=== Source data ===
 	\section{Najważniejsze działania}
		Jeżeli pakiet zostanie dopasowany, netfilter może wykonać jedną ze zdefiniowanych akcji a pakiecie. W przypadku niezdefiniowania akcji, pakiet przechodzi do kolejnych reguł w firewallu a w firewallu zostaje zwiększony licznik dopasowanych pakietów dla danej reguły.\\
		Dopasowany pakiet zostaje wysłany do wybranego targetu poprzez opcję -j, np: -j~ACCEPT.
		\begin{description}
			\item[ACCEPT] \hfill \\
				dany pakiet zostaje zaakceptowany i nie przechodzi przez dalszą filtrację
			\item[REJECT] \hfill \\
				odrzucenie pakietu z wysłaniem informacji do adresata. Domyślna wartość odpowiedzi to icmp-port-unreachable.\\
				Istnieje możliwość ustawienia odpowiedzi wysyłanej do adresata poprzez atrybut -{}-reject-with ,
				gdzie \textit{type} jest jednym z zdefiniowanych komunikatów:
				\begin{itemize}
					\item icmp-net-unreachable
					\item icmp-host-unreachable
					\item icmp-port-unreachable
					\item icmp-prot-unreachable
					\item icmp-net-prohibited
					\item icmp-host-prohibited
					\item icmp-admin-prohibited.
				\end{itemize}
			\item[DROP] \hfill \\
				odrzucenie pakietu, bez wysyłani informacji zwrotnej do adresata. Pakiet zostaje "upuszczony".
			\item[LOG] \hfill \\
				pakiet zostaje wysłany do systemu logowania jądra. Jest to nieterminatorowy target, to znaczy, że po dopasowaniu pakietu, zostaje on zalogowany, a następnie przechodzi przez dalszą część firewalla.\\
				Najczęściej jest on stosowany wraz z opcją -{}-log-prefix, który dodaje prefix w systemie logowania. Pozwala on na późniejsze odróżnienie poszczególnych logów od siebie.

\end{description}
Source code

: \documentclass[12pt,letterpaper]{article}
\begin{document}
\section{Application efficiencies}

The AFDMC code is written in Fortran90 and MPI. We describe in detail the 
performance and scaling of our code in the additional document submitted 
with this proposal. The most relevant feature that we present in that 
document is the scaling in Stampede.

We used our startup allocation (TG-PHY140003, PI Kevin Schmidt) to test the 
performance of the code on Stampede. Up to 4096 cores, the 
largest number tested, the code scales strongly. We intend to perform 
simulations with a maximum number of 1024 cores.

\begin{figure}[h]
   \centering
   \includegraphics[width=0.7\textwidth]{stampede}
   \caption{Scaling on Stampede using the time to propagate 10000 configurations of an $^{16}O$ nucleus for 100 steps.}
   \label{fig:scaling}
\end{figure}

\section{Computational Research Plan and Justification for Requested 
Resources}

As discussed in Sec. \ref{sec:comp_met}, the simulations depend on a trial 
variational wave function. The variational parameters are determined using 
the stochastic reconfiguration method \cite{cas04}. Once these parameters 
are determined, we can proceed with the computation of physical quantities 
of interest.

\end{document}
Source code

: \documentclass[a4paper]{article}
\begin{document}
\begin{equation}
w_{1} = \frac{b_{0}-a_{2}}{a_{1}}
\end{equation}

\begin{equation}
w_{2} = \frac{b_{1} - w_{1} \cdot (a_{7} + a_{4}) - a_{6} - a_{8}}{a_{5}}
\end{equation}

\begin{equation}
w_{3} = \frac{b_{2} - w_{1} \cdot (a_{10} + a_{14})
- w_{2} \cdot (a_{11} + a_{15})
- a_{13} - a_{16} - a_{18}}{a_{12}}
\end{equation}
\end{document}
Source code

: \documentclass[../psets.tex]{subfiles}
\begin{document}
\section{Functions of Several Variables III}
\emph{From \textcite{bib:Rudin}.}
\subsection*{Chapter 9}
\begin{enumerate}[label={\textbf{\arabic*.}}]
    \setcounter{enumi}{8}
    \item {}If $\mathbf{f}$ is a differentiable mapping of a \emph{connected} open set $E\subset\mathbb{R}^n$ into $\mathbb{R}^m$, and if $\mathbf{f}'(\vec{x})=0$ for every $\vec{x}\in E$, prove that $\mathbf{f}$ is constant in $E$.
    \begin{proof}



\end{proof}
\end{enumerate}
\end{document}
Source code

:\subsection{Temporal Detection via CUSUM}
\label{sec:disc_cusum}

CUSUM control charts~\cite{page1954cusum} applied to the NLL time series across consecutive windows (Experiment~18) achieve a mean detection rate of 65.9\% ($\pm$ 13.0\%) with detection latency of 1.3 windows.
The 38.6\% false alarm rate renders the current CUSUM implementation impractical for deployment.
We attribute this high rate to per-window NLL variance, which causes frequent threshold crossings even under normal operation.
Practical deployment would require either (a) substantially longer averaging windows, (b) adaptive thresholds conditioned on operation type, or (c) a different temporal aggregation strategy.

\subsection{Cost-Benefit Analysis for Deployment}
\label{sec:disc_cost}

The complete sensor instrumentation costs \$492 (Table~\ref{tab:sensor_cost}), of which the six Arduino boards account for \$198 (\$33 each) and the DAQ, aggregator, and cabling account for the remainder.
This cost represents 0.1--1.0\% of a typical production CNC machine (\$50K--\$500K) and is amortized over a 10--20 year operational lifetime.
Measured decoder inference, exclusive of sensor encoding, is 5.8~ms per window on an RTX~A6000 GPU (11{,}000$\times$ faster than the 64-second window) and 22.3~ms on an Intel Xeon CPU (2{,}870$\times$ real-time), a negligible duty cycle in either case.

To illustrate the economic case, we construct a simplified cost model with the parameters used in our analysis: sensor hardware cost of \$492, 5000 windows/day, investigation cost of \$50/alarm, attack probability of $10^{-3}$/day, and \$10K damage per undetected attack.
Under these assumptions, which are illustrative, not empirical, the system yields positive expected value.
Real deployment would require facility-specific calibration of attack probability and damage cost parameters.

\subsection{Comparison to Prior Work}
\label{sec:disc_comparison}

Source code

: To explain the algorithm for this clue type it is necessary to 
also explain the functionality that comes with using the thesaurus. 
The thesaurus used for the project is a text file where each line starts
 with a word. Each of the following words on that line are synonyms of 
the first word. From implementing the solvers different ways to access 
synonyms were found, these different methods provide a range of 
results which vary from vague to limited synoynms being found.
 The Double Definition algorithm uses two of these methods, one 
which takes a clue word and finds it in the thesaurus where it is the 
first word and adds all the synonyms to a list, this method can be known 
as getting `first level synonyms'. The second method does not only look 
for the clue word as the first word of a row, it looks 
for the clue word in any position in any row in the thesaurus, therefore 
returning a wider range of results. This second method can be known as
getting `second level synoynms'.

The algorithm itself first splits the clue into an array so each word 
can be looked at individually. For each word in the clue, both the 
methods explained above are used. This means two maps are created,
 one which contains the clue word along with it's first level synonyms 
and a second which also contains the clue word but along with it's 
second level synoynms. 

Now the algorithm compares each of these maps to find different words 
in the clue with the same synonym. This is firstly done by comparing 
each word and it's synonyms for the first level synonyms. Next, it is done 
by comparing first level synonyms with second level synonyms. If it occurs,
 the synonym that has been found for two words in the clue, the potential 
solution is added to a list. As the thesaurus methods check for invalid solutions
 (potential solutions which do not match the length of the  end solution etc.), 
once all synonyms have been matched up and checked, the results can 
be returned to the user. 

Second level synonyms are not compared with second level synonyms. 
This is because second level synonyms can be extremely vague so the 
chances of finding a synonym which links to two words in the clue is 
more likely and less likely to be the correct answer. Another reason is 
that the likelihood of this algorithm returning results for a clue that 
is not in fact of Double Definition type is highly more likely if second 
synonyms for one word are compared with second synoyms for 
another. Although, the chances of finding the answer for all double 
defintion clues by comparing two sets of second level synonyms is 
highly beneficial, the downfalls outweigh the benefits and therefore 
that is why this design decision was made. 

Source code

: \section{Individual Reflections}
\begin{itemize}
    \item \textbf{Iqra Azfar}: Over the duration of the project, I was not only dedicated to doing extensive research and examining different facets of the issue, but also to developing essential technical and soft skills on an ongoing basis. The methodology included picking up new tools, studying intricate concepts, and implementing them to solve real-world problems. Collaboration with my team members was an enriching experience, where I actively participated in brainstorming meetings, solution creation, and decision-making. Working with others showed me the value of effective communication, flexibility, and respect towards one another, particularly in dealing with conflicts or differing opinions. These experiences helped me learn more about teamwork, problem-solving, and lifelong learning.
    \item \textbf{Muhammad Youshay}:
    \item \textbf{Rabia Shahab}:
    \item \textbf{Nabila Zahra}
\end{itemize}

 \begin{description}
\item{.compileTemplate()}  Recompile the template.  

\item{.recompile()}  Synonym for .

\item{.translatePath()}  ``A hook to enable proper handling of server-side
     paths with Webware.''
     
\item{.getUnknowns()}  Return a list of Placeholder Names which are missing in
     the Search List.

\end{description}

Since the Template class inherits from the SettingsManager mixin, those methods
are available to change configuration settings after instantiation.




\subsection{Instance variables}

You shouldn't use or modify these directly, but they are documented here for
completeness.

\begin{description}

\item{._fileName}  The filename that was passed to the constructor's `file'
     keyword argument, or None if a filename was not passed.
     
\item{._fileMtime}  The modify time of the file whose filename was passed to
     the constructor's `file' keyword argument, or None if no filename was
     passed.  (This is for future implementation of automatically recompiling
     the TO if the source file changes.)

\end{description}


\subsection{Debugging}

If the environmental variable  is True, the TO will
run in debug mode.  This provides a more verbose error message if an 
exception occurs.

=== Goal of the exercise ===
All lines in the records that contain "modify" are to be copied and returned.

=== The answer ===
You shouldn't use or modify these directly, but they are documented here for
\item{._fileMtime}  The modify time of the file whose filename was passed to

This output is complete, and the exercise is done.